Consumer Advocates To Corner Congress With Behavioral Targeting

Mon, Aug 31, 2009 at 11:15 am

    The Center for Digital Democracy, Consumer Watchdog and several other advocates are hosting a conference call Sept. 1 to make recommendations about how Congress may better regulate behavioral targeting. Google, Yahoo and Microsoft all use behavioral targeting to better serve ads to Web surfers. The groups want to be heard by Congress, which is working on legislature to better protect consumer privacy online.

    Consumer advocacy groups Sept. 1 plan to attack behavioral targeting practices from search engines and other Internet companies in a press conference call designed to catch the ear of Congress, which is drafting legislation to better protect Web surfers’ privacy.

    The Center for Digital Democracy, Consumer Watchdog, the Electronic Frontier Foundation and seven other groups said they will make recommendations urging Congress to address "the increasingly common practice of online behavioral tracking and targeting."

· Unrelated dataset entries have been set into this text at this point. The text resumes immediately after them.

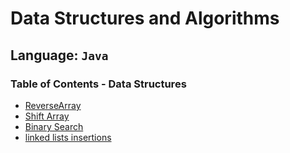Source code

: # Data Structures and Algorithms

## Language: `Java`

### Table of Contents - Data Structures

- [ReverseArray](https://github.com/MaximoVincente/data-structures-and-algorithms/blob/28b877bcedb6b0ac7fd380ebc61f0494132cd719/java/datastructures/lib/src/main/java/README/Assets/cc1.md)
- [Shift Array](https://github.com/MaximoVincente/data-structures-and-algorithms/blob/main/java/datastructures/lib/src/main/java/README/Assets/cc2.md)
- [Binary Search](https://github.com/MaximoVincente/data-structures-and-algorithms/blob/2808906501c89cc5c5b68f5c275056412aa9241d/java/datastructures/lib/src/main/java/README/Assets/binarySearch.md)
- [linked lists insertions](https://github.com/MaximoVincente/data-structures-and-algorithms/blob/main/java/datastructures/lib/src/main/java/README/Assets/linkedListInsertions.md)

    In behavioral targeting, cookies and other monitoring tools collect information on users’ Web browsing habits, tracking such data as Web pages users visit or searches they’ve made. Search engine and Web analytics specialists use this behavioral information to better tailor online advertising campaigns for Web surfing consumers, believing such techniques reap higher online ad returns rates.

    Yahoo and Microsoft have employed behavioral targeting in the search engines for years. Google, which built its search advertising empire on keyword-based contextual links, resisted this practice until March of this year, when its AdSense group began practicing "interest-based advertising." This is behavioral targeting with a less sinister-sounding name. 

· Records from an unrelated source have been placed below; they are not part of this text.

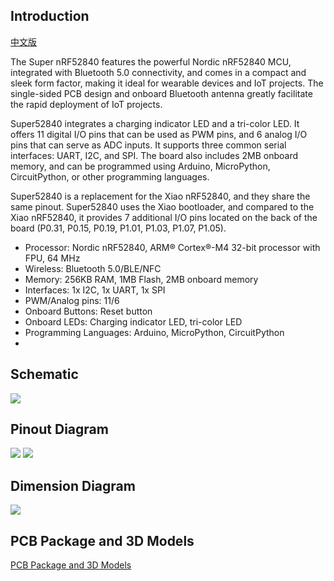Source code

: ## Introduction

[中文版](https://github.com/WMnologo/Super-nRF52840/blob/main/README_CN.md "")

The Super nRF52840 features the powerful Nordic nRF52840 MCU, integrated with Bluetooth 5.0 connectivity, and comes in a compact and sleek form factor, making it ideal for wearable devices and IoT projects. The single-sided PCB design and onboard Bluetooth antenna greatly facilitate the rapid deployment of IoT projects.

Super52840 integrates a charging indicator LED and a tri-color LED. It offers 11 digital I/O pins that can be used as PWM pins, and 6 analog I/O pins that can serve as ADC inputs. It supports three common serial interfaces: UART, I2C, and SPI. The board also includes 2MB onboard memory, and can be programmed using Arduino, MicroPython, CircuitPython, or other programming languages.

Super52840 is a replacement for the Xiao nRF52840, and they share the same pinout. Super52840 uses the Xiao bootloader, and compared to the Xiao nRF52840, it provides 7 additional I/O pins located on the back of the board (P0.31, P0.15, P0.19, P1.01, P1.03, P1.07, P1.05).

- Processor: Nordic nRF52840, ARM® Cortex®-M4 32-bit processor with FPU, 64 MHz
- Wireless: Bluetooth 5.0/BLE/NFC
- Memory: 256KB RAM, 1MB Flash, 2MB onboard memory
 - Interfaces: 1x I2C, 1x UART, 1x SPI
- PWM/Analog pins: 11/6
- Onboard Buttons: Reset button
- Onboard LEDs: Charging indicator LED, tri-color LED
- Programming Languages: Arduino, MicroPython, CircuitPython
- 
## Schematic

<img src="https://github.com/WMnologo/Super52840/blob/main/img/3.png" />

## Pinout Diagram

<img src="https://github.com/WMnologo/Super52840/blob/main/img/1.png" />

<img src="https://github.com/WMnologo/Super52840/blob/main/img/2.png" />

## Dimension Diagram

<img src="https://github.com/WMnologo/Super52840/blob/main/img/4.png" />

## PCB Package and 3D Models

[PCB Package and 3D Models](https://github.com/WMnologo/Super52840/tree/main/hardware "")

    Google’s interest-based ads associate categories of interest with users’ Web browsers, tracking the sites users visit to place more relevant text and display ads in front of users. For example, a user doing searches on sports contests may later see ads on sporting goods stores. Google explains how this ad system works in detail here.

    The practice of using consumers’ Web-browsing habits to yield a higher online ad profits isn’t sitting well with consumer and privacy advocates, which feel companies are unnecessarily encroaching on user privacy to make more money. To these groups, it is the Big Brother is watching argument applied to modern Internet search engines.

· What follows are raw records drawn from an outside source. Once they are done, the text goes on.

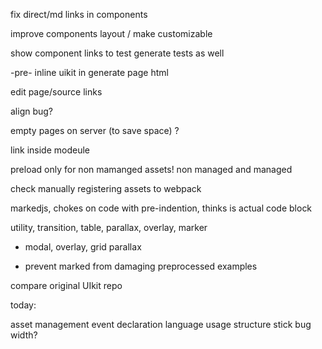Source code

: fix direct/md links in components

improve components layout / make customizable


show component links to test
generate tests as well

-pre- inline uikit in generate page html


edit page/source links

align bug?

empty pages on server (to save space) ?

link inside modeule

preload only for non mamanged assets!
    non managed and managed


check manually registering assets to webpack

markedjs, chokes on code with pre-indention, thinks is actual code block

utility, transition, table, parallax, overlay, marker

- modal, overlay, grid parallax

- prevent marked from damaging preprocessed examples

compare original UIkit repo


today:

asset management
event declaration
language usage
structure
stick bug width?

    "Today, electronic information from consumers is collected, compiled, sold secretly and without reasonable safeguards," the groups said in a statement before the call. "Tracking people’s every move online is an invasion of privacy. It’s like being followed by an invisible stalker – individuals aren’t aware that it’s happening, who is tracking them, and how the information will be used."

    The press rally comes as the House Commerce Committee is drafting legislation to improve consumer privacy online. Congress held hearings on the issue in June, hearing testimony from legal counsel from Facebook, Google and Yahoo.

    The Federal Trade Commission issued an exhaustive 48-page report in February that urged updated principles for self-regulation before Congress creates its own legislation on the subject.

    The report, "Self-Regulatory Principles For Online Behavioral Advertising," calls for participating companies to notify consumers that behavioral information is being mined for use in online advertising, rather than burying such information in the privacy policy.

    During the call tomorrow, consumer advocates are likely to urge Congress to create laws legally requiring companies to let consumers know that behavioral targeting is being employed on certain Web sites. They may further argue that Web sites using such advertising add an opt-in button consumers must click in order for their behavior to be tracked.

    Behavioral targeters are reticient to do this; Web surfers are hesitant to opt-in to services that would allow their browsing behavior to be tracked without some form of benefit or compensation.